Copy every line of the material below exactly.

━━━━━ ENTRIES SUPPLIED

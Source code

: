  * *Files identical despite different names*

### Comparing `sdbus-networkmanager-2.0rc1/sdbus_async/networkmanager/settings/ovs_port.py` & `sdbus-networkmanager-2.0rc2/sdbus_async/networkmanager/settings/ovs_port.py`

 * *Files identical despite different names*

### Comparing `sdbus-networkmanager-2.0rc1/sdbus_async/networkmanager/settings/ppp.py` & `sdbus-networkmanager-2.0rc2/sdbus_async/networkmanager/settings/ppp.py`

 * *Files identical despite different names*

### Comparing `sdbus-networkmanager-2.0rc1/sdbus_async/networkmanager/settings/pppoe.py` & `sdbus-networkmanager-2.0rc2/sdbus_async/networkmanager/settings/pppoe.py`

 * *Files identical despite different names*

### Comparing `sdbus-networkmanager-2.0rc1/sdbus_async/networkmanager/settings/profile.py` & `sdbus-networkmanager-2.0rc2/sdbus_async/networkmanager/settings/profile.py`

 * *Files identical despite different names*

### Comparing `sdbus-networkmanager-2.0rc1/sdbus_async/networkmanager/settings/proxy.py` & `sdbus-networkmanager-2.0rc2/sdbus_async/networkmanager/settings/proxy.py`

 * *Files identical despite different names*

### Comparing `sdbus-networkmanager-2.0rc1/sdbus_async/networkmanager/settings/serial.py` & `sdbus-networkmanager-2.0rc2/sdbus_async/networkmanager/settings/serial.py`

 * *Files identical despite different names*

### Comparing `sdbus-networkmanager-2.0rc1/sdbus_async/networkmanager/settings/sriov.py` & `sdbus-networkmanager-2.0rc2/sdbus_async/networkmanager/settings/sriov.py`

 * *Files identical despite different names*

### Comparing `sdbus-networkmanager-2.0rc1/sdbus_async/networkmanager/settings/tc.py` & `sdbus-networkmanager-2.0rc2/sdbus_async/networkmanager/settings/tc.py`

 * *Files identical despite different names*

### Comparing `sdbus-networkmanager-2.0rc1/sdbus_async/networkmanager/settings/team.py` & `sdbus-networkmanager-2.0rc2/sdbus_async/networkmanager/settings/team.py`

━━━━━━━━━━

• [RESULT OF THIS TASK]:
Source code

:  * *Files identical despite different names*

### Comparing `sdbus-networkmanager-2.0rc1/sdbus_async/networkmanager/settings/ovs_port.py` & `sdbus-networkmanager-2.0rc2/sdbus_async/networkmanager/settings/ovs_port.py`

 * *Files identical despite different names*

### Comparing `sdbus-networkmanager-2.0rc1/sdbus_async/networkmanager/settings/ppp.py` & `sdbus-networkmanager-2.0rc2/sdbus_async/networkmanager/settings/ppp.py`

 * *Files identical despite different names*

### Comparing `sdbus-networkmanager-2.0rc1/sdbus_async/networkmanager/settings/pppoe.py` & `sdbus-networkmanager-2.0rc2/sdbus_async/networkmanager/settings/pppoe.py`

 * *Files identical despite different names*

### Comparing `sdbus-networkmanager-2.0rc1/sdbus_async/networkmanager/settings/profile.py` & `sdbus-networkmanager-2.0rc2/sdbus_async/networkmanager/settings/profile.py`

 * *Files identical despite different names*

### Comparing `sdbus-networkmanager-2.0rc1/sdbus_async/networkmanager/settings/proxy.py` & `sdbus-networkmanager-2.0rc2/sdbus_async/networkmanager/settings/proxy.py`

 * *Files identical despite different names*

### Comparing `sdbus-networkmanager-2.0rc1/sdbus_async/networkmanager/settings/serial.py` & `sdbus-networkmanager-2.0rc2/sdbus_async/networkmanager/settings/serial.py`

 * *Files identical despite different names*

### Comparing `sdbus-networkmanager-2.0rc1/sdbus_async/networkmanager/settings/sriov.py` & `sdbus-networkmanager-2.0rc2/sdbus_async/networkmanager/settings/sriov.py`

 * *Files identical despite different names*

### Comparing `sdbus-networkmanager-2.0rc1/sdbus_async/networkmanager/settings/tc.py` & `sdbus-networkmanager-2.0rc2/sdbus_async/networkmanager/settings/tc.py`

 * *Files identical despite different names*

### Comparing `sdbus-networkmanager-2.0rc1/sdbus_async/networkmanager/settings/team.py` & `sdbus-networkmanager-2.0rc2/sdbus_async/networkmanager/settings/team.py`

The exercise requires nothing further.